Developed in partnership with Messums Wiltshire, this exhibition was the first exhibition of contemporary sculpture in the recently completed North Gallery at Orange and radically transformed the space, offering Australian audiences a rare encounter with Laurence Edwards’ work.
Director of Orange Regional Gallery, Bradley Hammond wrote:
‘Whether in the form of small-scale studies, or large imposing figures, Edwards’ bronze figures have an immediate and compelling presence. This is due in part to the tension in his pieces between a raw, potent physicality and the psychological ambiguity of his subjects, who often appear to be held inwardly in a state of fragility or uncertainty.’

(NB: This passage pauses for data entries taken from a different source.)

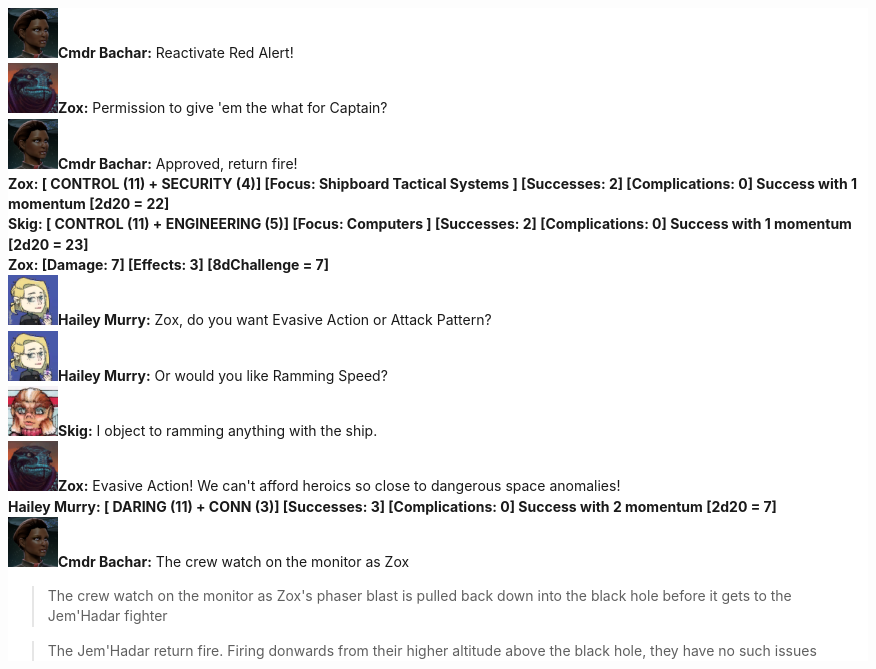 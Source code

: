 ![](../images/bachar.png)**Cmdr Bachar:** Reactivate Red Alert!<br />
![](../images/zox.png)**Zox:** Permission to give 'em the what for Captain?<br />
![](../images/bachar.png)**Cmdr Bachar:** Approved, return fire!<br />
**Zox: [ CONTROL  (11) +  SECURITY  (4)]
[Focus: Shipboard Tactical Systems ]
[Successes: 2] [Complications: 0]
Success with 1 momentum [2d20 = 22]**<br />
**Skig: [ CONTROL  (11) +  ENGINEERING  (5)]
[Focus: Computers ]
[Successes: 2] [Complications: 0]
Success with 1 momentum [2d20 = 23]**<br />
**Zox:  [Damage: 7] [Effects: 3] [8dChallenge = 7]**<br />
![](../images/murry.png)**Hailey Murry:** Zox, do you want Evasive Action or Attack Pattern? <br />
![](../images/murry.png)**Hailey Murry:** Or would you like Ramming Speed?<br />
![](../images/skig.png)**Skig:** I object to ramming anything with the ship.<br />
![](../images/zox.png)**Zox:** Evasive Action! We can't afford heroics so close to dangerous space anomalies!<br />
**Hailey Murry: [ DARING  (11) +  CONN  (3)]
[Successes: 3] [Complications: 0]
Success with 2 momentum [2d20 = 7]**<br />
![](../images/bachar.png)**Cmdr Bachar:** The crew watch on the monitor as Zox<br />
>The crew watch on the monitor as Zox's phaser blast is pulled back down into the black hole before it gets to the Jem'Hadar fighter<br />

>The Jem'Hadar return fire. Firing donwards from their higher altitude above the black hole, they have no such issues<br />
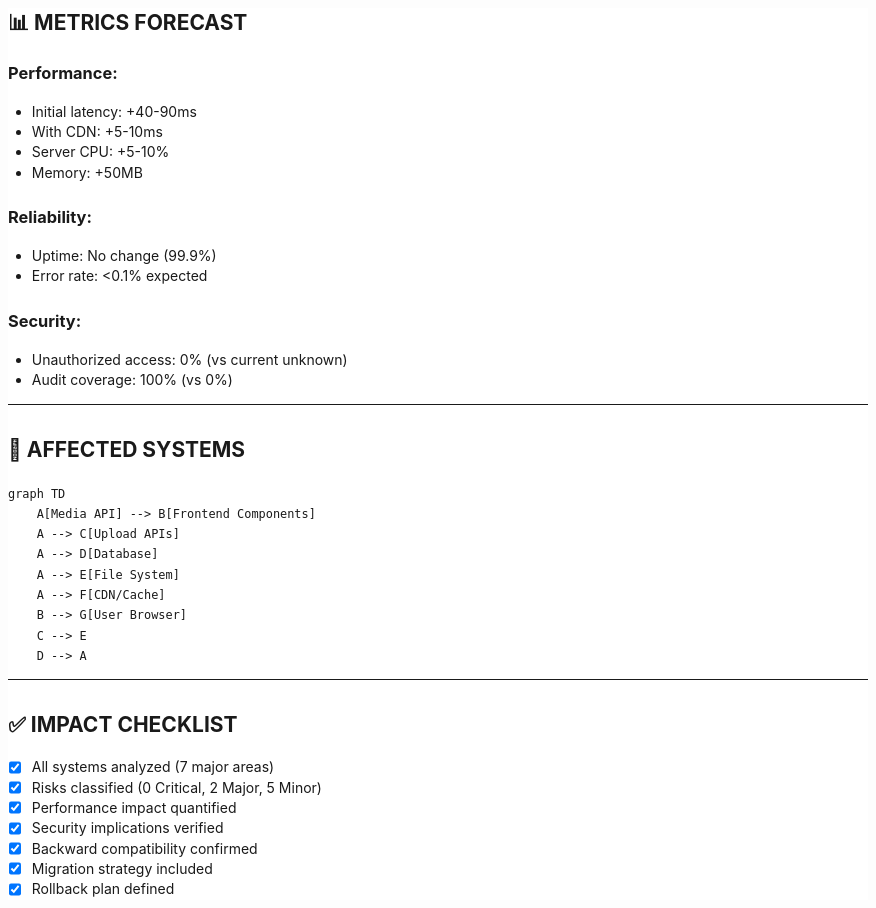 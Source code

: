 ## 📊 **METRICS FORECAST**

### **Performance:**
- Initial latency: +40-90ms
- With CDN: +5-10ms
- Server CPU: +5-10%
- Memory: +50MB

### **Reliability:**
- Uptime: No change (99.9%)
- Error rate: <0.1% expected

### **Security:**
- Unauthorized access: 0% (vs current unknown)
- Audit coverage: 100% (vs 0%)

---

## 🔄 **AFFECTED SYSTEMS**

```mermaid
graph TD
    A[Media API] --> B[Frontend Components]
    A --> C[Upload APIs]
    A --> D[Database]
    A --> E[File System]
    A --> F[CDN/Cache]
    B --> G[User Browser]
    C --> E
    D --> A
```

---

## ✅ **IMPACT CHECKLIST**

- [x] All systems analyzed (7 major areas)
- [x] Risks classified (0 Critical, 2 Major, 5 Minor)
- [x] Performance impact quantified
- [x] Security implications verified
- [x] Backward compatibility confirmed
- [x] Migration strategy included
- [x] Rollback plan defined  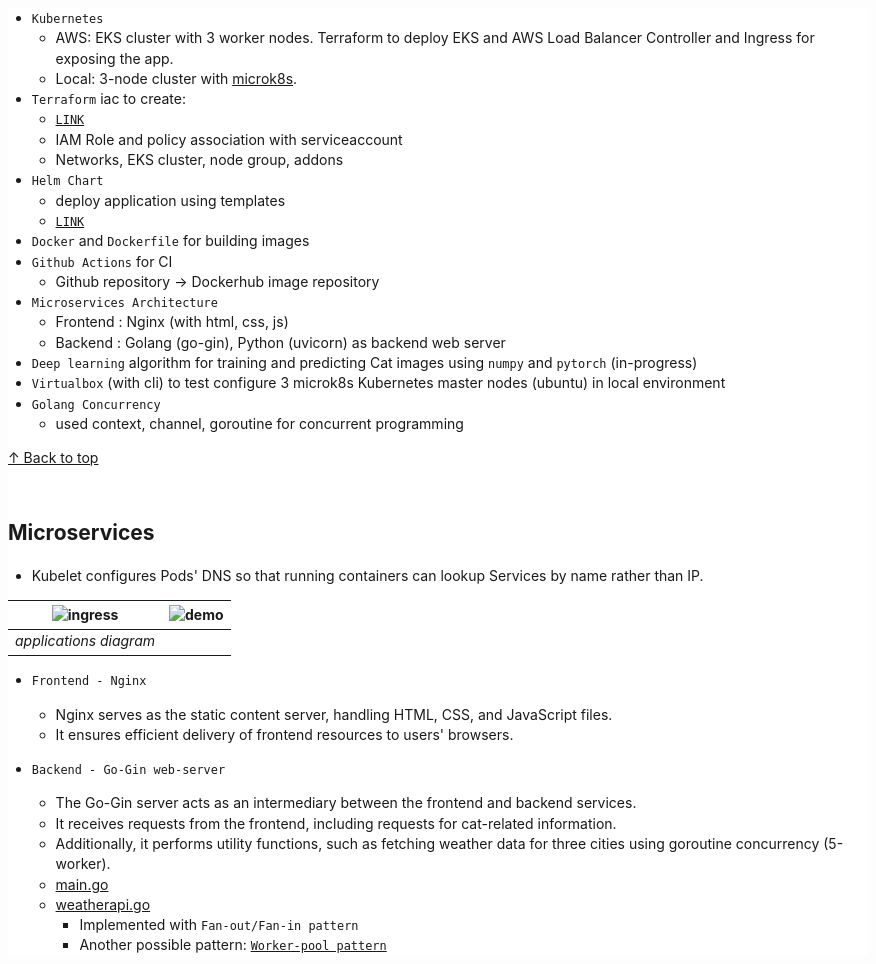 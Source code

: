 - `Kubernetes`
    - AWS: EKS cluster with 3 worker nodes. Terraform to deploy EKS and AWS Load Balancer Controller and Ingress for exposing the app.
    - Local: 3-node cluster with [microk8s](https://microk8s.io/docs/getting-started).
- `Terraform` iac to create:
    - [`LINK`](https://blogd.org/blog/2024/07/01/eks-with-terraform-and-helm)
    - IAM Role and policy association with serviceaccount
    - Networks, EKS cluster, node group, addons
- `Helm Chart`
    - deploy application using templates
    - [`LINK`](https://blogd.org/blog/helm.pdf)
- `Docker` and `Dockerfile` for building images
- `Github Actions` for CI
    - Github repository -> Dockerhub image repository
- `Microservices Architecture`
    - Frontend : Nginx (with html, css, js)
    - Backend : Golang (go-gin), Python (uvicorn) as backend web server
- `Deep learning` algorithm for training and predicting Cat images using `numpy` and `pytorch` (in-progress)
- `Virtualbox` (with cli) to test configure 3 microk8s Kubernetes master nodes (ubuntu) in local environment
- `Golang Concurrency`
    - used context, channel, goroutine for concurrent programming


[↑ Back to top](#)
<br><br>


## Microservices

- Kubelet configures Pods' DNS so that running containers can lookup Services by name rather than IP.



| <img src="https://imgur.com/KxETYaG.png" alt="ingress" width="680"> |<img src="https://imgur.com/b69kvRA.png" alt="demo" width="300"> |
|--| --
| *applications diagram* |
    
- `Frontend - Nginx`
   - Nginx serves as the static content server, handling HTML, CSS, and JavaScript files.
   - It ensures efficient delivery of frontend resources to users' browsers.

- `Backend - Go-Gin web-server`
   - The Go-Gin server acts as an intermediary between the frontend and backend services.
   - It receives requests from the frontend, including requests for cat-related information.
   - Additionally, it performs utility functions, such as fetching weather data for three cities using goroutine concurrency (5-worker).
   - [main.go](https://github.com/jnuho/CatVsNonCat/blob/main/cmd/backend-web-server/main.go#L50)
   - [weatherapi.go](https://github.com/jnuho/CatVsNonCat/blob/main/pkg/weatherapi.go#L160)
     - Implemented with `Fan-out/Fan-in pattern`
     - Another possible pattern: [`Worker-pool pattern`](https://blogd.org/blog/2024/05/29/golang-worker-pool-pattern/)
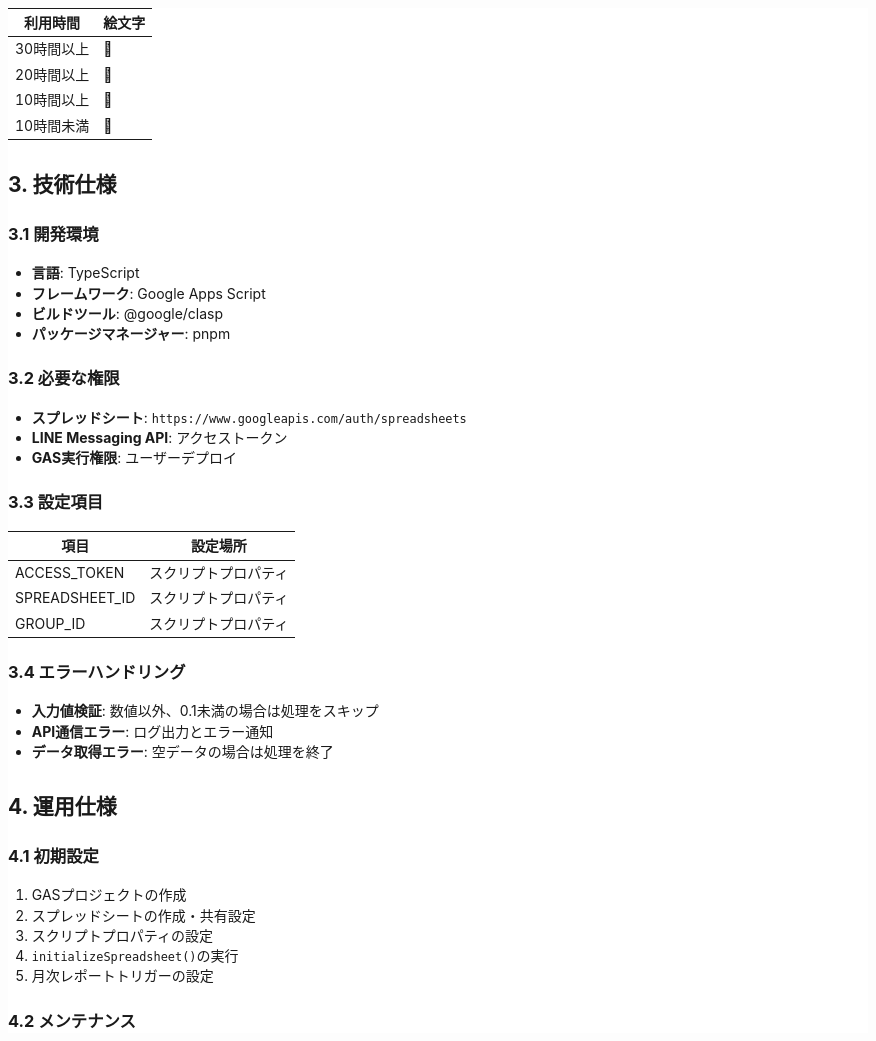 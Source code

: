 | 利用時間   | 絵文字 |
| ---------- | ------ |
| 30時間以上 | 🚗     |
| 20時間以上 | 🚙     |
| 10時間以上 | 🚐     |
| 10時間未満 | 🛵     |

## 3. 技術仕様

### 3.1 開発環境

- **言語**: TypeScript
- **フレームワーク**: Google Apps Script
- **ビルドツール**: @google/clasp
- **パッケージマネージャー**: pnpm

### 3.2 必要な権限

- **スプレッドシート**: `https://www.googleapis.com/auth/spreadsheets`
- **LINE Messaging API**: アクセストークン
- **GAS実行権限**: ユーザーデプロイ

### 3.3 設定項目

| 項目           | 設定場所             |
| -------------- | -------------------- |
| ACCESS_TOKEN   | スクリプトプロパティ |
| SPREADSHEET_ID | スクリプトプロパティ |
| GROUP_ID       | スクリプトプロパティ |

### 3.4 エラーハンドリング

- **入力値検証**: 数値以外、0.1未満の場合は処理をスキップ
- **API通信エラー**: ログ出力とエラー通知
- **データ取得エラー**: 空データの場合は処理を終了

## 4. 運用仕様

### 4.1 初期設定

1. GASプロジェクトの作成
2. スプレッドシートの作成・共有設定
3. スクリプトプロパティの設定
4. `initializeSpreadsheet()`の実行
5. 月次レポートトリガーの設定

### 4.2 メンテナンス
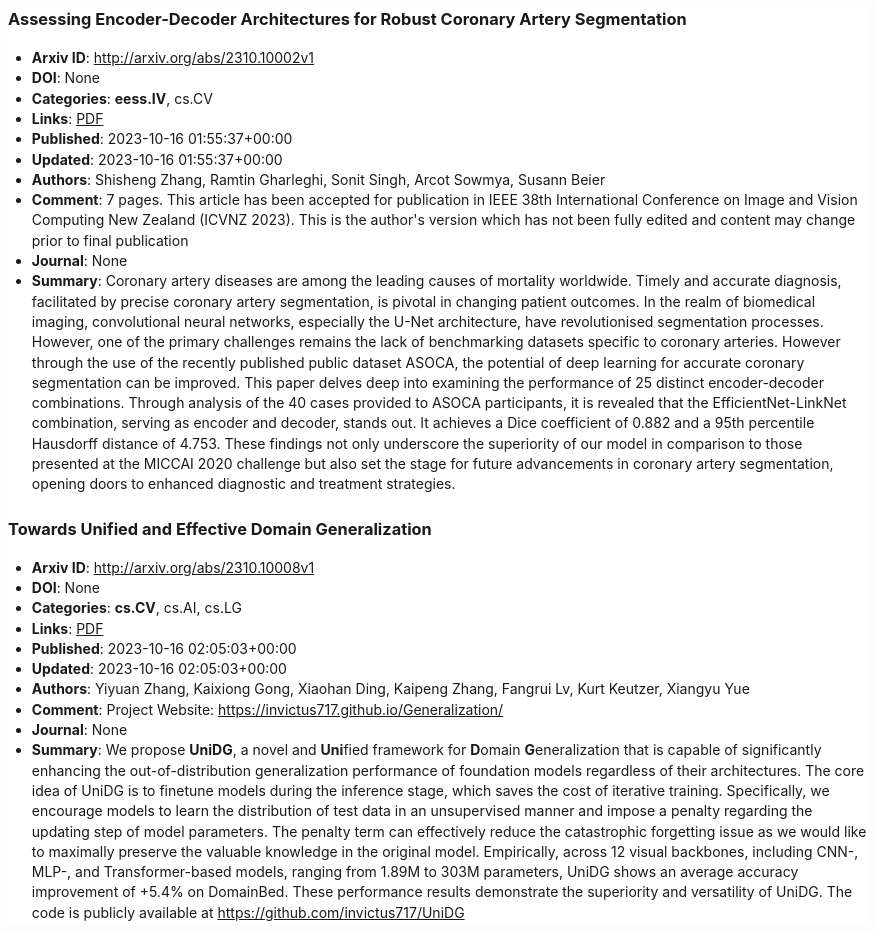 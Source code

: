 

### Assessing Encoder-Decoder Architectures for Robust Coronary Artery Segmentation
- **Arxiv ID**: http://arxiv.org/abs/2310.10002v1
- **DOI**: None
- **Categories**: **eess.IV**, cs.CV
- **Links**: [PDF](http://arxiv.org/pdf/2310.10002v1)
- **Published**: 2023-10-16 01:55:37+00:00
- **Updated**: 2023-10-16 01:55:37+00:00
- **Authors**: Shisheng Zhang, Ramtin Gharleghi, Sonit Singh, Arcot Sowmya, Susann Beier
- **Comment**: 7 pages. This article has been accepted for publication in IEEE 38th
  International Conference on Image and Vision Computing New Zealand (ICVNZ
  2023). This is the author's version which has not been fully edited and
  content may change prior to final publication
- **Journal**: None
- **Summary**: Coronary artery diseases are among the leading causes of mortality worldwide. Timely and accurate diagnosis, facilitated by precise coronary artery segmentation, is pivotal in changing patient outcomes. In the realm of biomedical imaging, convolutional neural networks, especially the U-Net architecture, have revolutionised segmentation processes. However, one of the primary challenges remains the lack of benchmarking datasets specific to coronary arteries. However through the use of the recently published public dataset ASOCA, the potential of deep learning for accurate coronary segmentation can be improved. This paper delves deep into examining the performance of 25 distinct encoder-decoder combinations. Through analysis of the 40 cases provided to ASOCA participants, it is revealed that the EfficientNet-LinkNet combination, serving as encoder and decoder, stands out. It achieves a Dice coefficient of 0.882 and a 95th percentile Hausdorff distance of 4.753. These findings not only underscore the superiority of our model in comparison to those presented at the MICCAI 2020 challenge but also set the stage for future advancements in coronary artery segmentation, opening doors to enhanced diagnostic and treatment strategies.



### Towards Unified and Effective Domain Generalization
- **Arxiv ID**: http://arxiv.org/abs/2310.10008v1
- **DOI**: None
- **Categories**: **cs.CV**, cs.AI, cs.LG
- **Links**: [PDF](http://arxiv.org/pdf/2310.10008v1)
- **Published**: 2023-10-16 02:05:03+00:00
- **Updated**: 2023-10-16 02:05:03+00:00
- **Authors**: Yiyuan Zhang, Kaixiong Gong, Xiaohan Ding, Kaipeng Zhang, Fangrui Lv, Kurt Keutzer, Xiangyu Yue
- **Comment**: Project Website: https://invictus717.github.io/Generalization/
- **Journal**: None
- **Summary**: We propose $\textbf{UniDG}$, a novel and $\textbf{Uni}$fied framework for $\textbf{D}$omain $\textbf{G}$eneralization that is capable of significantly enhancing the out-of-distribution generalization performance of foundation models regardless of their architectures. The core idea of UniDG is to finetune models during the inference stage, which saves the cost of iterative training. Specifically, we encourage models to learn the distribution of test data in an unsupervised manner and impose a penalty regarding the updating step of model parameters. The penalty term can effectively reduce the catastrophic forgetting issue as we would like to maximally preserve the valuable knowledge in the original model. Empirically, across 12 visual backbones, including CNN-, MLP-, and Transformer-based models, ranging from 1.89M to 303M parameters, UniDG shows an average accuracy improvement of +5.4% on DomainBed. These performance results demonstrate the superiority and versatility of UniDG. The code is publicly available at https://github.com/invictus717/UniDG
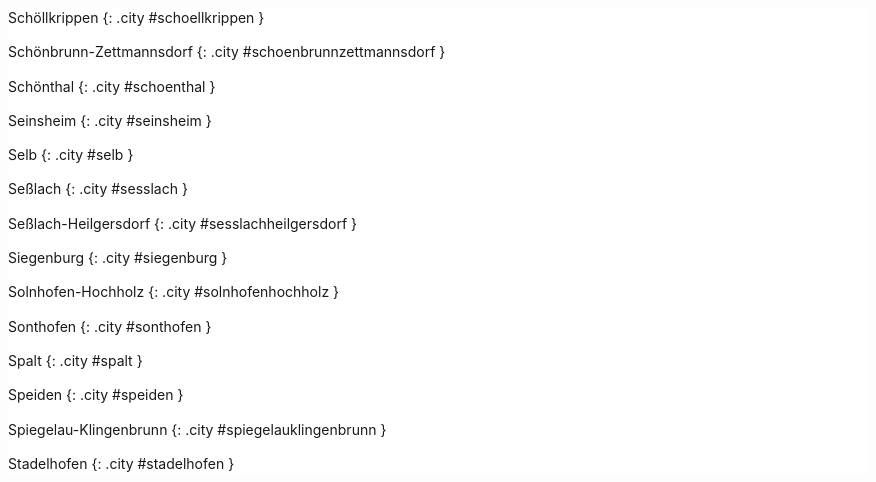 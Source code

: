 Schöllkrippen  {: .city #schoellkrippen } <br>

Schönbrunn-Zettmannsdorf  {: .city #schoenbrunnzettmannsdorf } <br>

Schönthal  {: .city #schoenthal } <br>

Seinsheim  {: .city #seinsheim } <br>

Selb  {: .city #selb } <br>

Seßlach  {: .city #sesslach } <br>

Seßlach-Heilgersdorf  {: .city #sesslachheilgersdorf } <br>

Siegenburg  {: .city #siegenburg } <br>

Solnhofen-Hochholz  {: .city #solnhofenhochholz } <br>

Sonthofen  {: .city #sonthofen } <br>

Spalt  {: .city #spalt } <br>

Speiden  {: .city #speiden } <br>

Spiegelau-Klingenbrunn  {: .city #spiegelauklingenbrunn } <br>

Stadelhofen  {: .city #stadelhofen } <br>

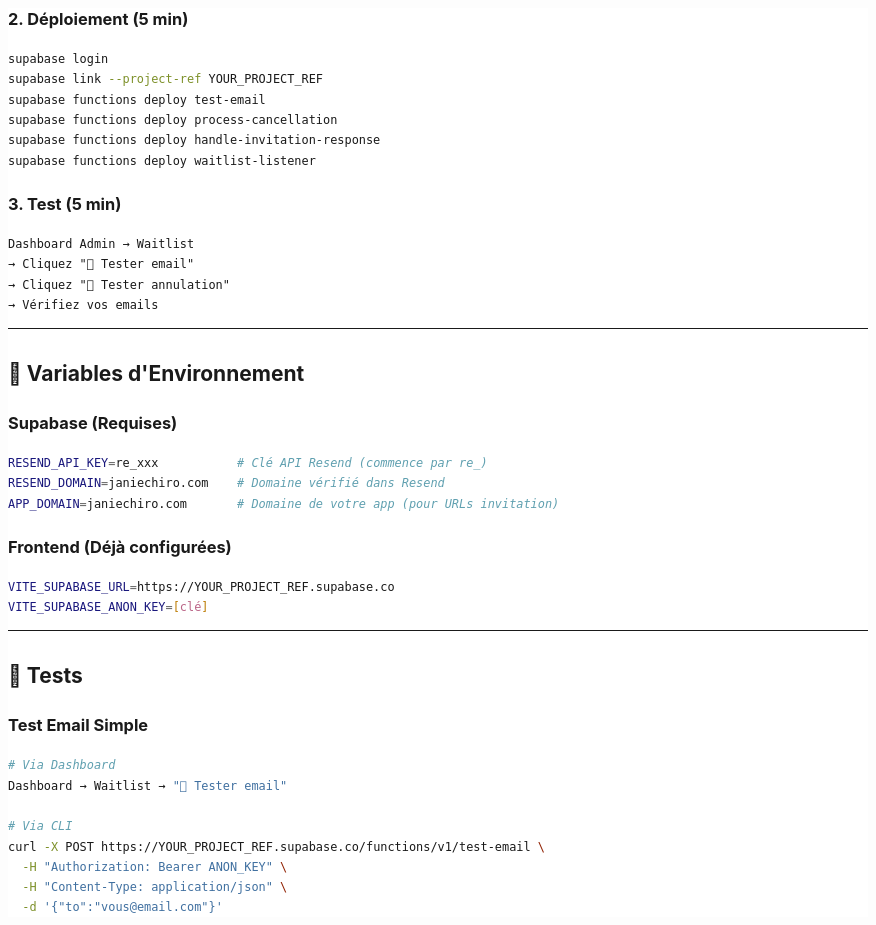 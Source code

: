 ### 2. Déploiement (5 min)

```bash
supabase login
supabase link --project-ref YOUR_PROJECT_REF
supabase functions deploy test-email
supabase functions deploy process-cancellation
supabase functions deploy handle-invitation-response
supabase functions deploy waitlist-listener
```

### 3. Test (5 min)

```
Dashboard Admin → Waitlist
→ Cliquez "📧 Tester email"
→ Cliquez "🧪 Tester annulation"
→ Vérifiez vos emails
```

---

## 🔑 Variables d'Environnement

### Supabase (Requises)

```bash
RESEND_API_KEY=re_xxx           # Clé API Resend (commence par re_)
RESEND_DOMAIN=janiechiro.com    # Domaine vérifié dans Resend
APP_DOMAIN=janiechiro.com       # Domaine de votre app (pour URLs invitation)
```

### Frontend (Déjà configurées)

```bash
VITE_SUPABASE_URL=https://YOUR_PROJECT_REF.supabase.co
VITE_SUPABASE_ANON_KEY=[clé]
```

---

## 🧪 Tests

### Test Email Simple

```bash
# Via Dashboard
Dashboard → Waitlist → "📧 Tester email"

# Via CLI
curl -X POST https://YOUR_PROJECT_REF.supabase.co/functions/v1/test-email \
  -H "Authorization: Bearer ANON_KEY" \
  -H "Content-Type: application/json" \
  -d '{"to":"vous@email.com"}'
```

Edward’s work is also notable for its refined aesthetics and technical brilliance. Casting his own works, Edwards’ practice is rooted in tradition and a material knowledge of bronze that he has gathered from Europe, India and Nepal. Yet he also subverts associations with the medium as it has been traditionally used in placing seemingly enduring, heroic or triumphant men on pedestals. These histories in colonial contexts like Australia are especially complex.
A Gathering of Uncertainties presented masculine figures that are ephemeral, vulnerable and displaced. His subjects exist as outsiders or revenants, cluttered with debris, or seemingly bewildered by internal cross-currents. They are both potent and scattered. While Edwards’ figures feel intensely personal, they also bring a deeper and emerging universal disquiet out into the open. The exhibition was accompanied by a substantial catalogue featuring an extended essay by Fiona Gruber on the significance of Laurence Edwards and his exploration of these themes.